Exercise directions -
Can you return the records below exactly as they stand, but only from the first line through the one with "And we see how"?

Source records -
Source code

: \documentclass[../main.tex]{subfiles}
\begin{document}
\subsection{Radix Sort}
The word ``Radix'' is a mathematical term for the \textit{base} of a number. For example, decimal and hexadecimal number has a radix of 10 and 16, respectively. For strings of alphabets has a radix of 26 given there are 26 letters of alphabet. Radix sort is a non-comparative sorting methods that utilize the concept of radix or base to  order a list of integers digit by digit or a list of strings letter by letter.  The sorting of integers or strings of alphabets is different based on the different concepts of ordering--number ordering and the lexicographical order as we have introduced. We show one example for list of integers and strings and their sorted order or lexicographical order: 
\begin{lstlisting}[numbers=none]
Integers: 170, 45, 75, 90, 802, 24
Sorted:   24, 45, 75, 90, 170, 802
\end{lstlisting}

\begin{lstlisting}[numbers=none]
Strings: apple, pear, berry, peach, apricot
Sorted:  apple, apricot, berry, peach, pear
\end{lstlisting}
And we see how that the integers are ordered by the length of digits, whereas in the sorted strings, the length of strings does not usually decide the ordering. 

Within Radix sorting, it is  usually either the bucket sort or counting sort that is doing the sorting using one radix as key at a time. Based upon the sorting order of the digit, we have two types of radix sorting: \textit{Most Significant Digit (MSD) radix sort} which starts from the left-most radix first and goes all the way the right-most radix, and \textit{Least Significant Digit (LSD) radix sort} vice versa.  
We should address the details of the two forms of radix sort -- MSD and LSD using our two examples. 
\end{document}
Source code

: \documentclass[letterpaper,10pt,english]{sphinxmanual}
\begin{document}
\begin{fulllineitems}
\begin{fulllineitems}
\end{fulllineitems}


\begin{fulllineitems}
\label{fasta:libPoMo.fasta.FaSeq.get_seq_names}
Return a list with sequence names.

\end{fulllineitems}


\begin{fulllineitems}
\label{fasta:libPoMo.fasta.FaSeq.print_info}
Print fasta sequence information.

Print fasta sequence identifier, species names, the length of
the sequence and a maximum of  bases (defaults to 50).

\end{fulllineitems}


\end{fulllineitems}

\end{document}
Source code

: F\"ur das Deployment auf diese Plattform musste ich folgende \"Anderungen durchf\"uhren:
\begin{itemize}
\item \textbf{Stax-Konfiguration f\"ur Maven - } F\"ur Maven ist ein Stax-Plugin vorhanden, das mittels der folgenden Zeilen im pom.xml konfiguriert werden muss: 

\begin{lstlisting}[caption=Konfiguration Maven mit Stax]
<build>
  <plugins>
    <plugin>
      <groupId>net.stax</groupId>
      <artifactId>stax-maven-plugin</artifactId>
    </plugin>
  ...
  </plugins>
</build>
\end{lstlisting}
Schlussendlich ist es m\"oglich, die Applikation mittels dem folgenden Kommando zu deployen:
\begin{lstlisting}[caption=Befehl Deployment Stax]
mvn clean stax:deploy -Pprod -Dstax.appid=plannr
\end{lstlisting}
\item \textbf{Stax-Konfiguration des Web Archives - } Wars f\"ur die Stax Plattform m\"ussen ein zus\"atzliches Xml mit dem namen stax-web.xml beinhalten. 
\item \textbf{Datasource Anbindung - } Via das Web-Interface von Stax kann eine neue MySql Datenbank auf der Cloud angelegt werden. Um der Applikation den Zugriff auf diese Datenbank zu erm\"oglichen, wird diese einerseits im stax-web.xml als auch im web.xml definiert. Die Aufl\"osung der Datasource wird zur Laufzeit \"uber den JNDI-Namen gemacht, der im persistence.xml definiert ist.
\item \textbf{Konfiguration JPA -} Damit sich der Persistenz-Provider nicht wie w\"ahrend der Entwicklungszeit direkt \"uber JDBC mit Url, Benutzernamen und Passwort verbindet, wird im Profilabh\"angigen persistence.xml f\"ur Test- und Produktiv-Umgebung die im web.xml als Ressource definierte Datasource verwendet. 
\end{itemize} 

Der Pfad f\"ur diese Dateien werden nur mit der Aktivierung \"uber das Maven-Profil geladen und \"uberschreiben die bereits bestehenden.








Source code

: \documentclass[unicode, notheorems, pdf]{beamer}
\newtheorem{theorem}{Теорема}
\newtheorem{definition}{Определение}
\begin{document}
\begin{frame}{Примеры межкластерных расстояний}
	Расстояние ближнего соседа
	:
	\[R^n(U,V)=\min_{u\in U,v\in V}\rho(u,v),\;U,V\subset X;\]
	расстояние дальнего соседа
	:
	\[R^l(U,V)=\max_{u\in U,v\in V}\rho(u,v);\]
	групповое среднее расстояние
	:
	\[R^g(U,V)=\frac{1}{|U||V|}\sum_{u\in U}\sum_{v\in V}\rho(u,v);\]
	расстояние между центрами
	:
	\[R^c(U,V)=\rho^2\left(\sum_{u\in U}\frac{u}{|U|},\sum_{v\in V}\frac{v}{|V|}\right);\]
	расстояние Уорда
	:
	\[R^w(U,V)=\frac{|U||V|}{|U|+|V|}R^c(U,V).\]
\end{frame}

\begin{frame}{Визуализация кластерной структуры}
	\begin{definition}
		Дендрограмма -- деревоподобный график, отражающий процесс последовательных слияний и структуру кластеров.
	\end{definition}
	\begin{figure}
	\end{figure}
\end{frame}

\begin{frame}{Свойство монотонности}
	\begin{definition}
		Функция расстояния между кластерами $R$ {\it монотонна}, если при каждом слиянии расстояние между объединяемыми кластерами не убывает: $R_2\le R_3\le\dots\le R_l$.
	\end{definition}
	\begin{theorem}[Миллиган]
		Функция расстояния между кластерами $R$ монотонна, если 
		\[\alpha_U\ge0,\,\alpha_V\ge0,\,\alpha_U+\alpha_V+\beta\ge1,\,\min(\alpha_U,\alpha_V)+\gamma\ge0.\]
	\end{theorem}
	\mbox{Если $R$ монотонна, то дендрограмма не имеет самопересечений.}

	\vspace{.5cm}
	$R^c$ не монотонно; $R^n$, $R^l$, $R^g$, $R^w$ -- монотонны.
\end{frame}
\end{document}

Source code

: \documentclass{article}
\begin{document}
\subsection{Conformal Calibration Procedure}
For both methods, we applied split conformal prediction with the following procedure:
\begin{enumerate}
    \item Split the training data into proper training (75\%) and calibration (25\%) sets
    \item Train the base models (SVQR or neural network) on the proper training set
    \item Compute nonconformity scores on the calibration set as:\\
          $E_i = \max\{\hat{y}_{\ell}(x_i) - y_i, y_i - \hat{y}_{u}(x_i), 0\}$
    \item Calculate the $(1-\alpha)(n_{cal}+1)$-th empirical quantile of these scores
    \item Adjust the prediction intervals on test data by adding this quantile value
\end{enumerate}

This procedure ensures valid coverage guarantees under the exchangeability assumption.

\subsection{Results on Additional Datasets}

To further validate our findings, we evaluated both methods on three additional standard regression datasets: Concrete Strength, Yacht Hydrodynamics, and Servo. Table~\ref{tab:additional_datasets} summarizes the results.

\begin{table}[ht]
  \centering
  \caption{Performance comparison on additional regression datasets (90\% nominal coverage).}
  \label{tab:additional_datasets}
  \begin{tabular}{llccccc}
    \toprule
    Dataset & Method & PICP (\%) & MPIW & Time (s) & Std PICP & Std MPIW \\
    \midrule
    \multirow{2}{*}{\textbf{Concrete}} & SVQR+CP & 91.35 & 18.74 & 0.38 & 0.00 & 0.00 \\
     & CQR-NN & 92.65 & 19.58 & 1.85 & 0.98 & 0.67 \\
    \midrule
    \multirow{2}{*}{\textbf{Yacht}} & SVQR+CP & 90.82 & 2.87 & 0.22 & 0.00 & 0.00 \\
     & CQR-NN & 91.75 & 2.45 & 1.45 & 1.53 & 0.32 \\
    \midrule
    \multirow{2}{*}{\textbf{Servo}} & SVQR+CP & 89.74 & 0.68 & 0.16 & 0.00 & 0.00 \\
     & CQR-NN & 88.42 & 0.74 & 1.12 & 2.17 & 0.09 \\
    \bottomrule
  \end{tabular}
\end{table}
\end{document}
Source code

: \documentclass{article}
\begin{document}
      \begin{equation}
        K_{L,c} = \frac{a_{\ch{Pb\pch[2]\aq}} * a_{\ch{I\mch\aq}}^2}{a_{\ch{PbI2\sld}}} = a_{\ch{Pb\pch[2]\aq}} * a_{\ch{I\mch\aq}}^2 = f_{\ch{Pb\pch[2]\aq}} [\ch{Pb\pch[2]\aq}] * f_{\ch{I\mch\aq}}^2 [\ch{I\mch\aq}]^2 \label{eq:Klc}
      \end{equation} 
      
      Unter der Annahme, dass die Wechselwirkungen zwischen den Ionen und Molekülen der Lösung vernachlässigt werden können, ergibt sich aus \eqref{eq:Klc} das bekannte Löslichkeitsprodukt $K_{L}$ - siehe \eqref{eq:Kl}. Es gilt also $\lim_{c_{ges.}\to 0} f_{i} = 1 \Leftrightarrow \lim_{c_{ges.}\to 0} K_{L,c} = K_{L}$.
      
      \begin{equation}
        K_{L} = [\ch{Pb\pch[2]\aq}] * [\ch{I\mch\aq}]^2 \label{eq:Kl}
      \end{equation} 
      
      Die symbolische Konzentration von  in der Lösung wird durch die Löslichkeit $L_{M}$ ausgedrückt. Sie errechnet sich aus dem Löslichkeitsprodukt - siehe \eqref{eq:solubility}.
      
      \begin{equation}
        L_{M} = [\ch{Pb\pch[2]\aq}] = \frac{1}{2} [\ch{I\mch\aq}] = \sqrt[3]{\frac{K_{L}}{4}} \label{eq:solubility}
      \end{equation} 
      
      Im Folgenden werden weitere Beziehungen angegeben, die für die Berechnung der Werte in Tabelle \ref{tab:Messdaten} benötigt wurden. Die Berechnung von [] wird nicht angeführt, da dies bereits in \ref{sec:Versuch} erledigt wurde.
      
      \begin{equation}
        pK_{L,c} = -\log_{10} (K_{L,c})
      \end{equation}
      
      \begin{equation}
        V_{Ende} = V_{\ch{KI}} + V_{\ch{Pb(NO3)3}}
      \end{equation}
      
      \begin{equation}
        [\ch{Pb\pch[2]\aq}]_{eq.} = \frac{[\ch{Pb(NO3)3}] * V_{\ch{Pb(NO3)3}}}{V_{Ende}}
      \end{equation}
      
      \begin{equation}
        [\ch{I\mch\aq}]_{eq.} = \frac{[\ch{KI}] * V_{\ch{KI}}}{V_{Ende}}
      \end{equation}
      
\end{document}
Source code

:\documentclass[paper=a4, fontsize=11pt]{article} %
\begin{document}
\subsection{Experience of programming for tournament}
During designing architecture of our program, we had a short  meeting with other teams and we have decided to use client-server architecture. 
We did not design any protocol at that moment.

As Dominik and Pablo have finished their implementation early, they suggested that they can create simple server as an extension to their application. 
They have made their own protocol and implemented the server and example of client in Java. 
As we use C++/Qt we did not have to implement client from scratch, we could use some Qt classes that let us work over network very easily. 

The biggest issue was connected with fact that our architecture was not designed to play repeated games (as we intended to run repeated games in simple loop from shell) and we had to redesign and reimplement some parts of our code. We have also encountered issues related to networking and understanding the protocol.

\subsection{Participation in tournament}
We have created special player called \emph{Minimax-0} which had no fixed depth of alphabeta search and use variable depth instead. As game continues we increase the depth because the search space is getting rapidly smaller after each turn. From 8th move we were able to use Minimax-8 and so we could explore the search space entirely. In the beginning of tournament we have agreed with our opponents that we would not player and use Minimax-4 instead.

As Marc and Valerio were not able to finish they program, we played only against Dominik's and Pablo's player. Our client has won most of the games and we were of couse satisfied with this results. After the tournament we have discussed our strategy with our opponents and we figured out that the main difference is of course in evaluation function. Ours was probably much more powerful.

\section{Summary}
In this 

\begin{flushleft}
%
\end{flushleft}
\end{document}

Response area -
Source code

: \documentclass[../main.tex]{subfiles}
\begin{document}
\subsection{Radix Sort}
The word ``Radix'' is a mathematical term for the \textit{base} of a number. For example, decimal and hexadecimal number has a radix of 10 and 16, respectively. For strings of alphabets has a radix of 26 given there are 26 letters of alphabet. Radix sort is a non-comparative sorting methods that utilize the concept of radix or base to  order a list of integers digit by digit or a list of strings letter by letter.  The sorting of integers or strings of alphabets is different based on the different concepts of ordering--number ordering and the lexicographical order as we have introduced. We show one example for list of integers and strings and their sorted order or lexicographical order: 
\begin{lstlisting}[numbers=none]
Integers: 170, 45, 75, 90, 802, 24
Sorted:   24, 45, 75, 90, 170, 802
\end{lstlisting}

\begin{lstlisting}[numbers=none]
Strings: apple, pear, berry, peach, apricot
Sorted:  apple, apricot, berry, peach, pear
\end{lstlisting}
And we see how that the integers are ordered by the length of digits, whereas in the sorted strings, the length of strings does not usually decide the ordering. 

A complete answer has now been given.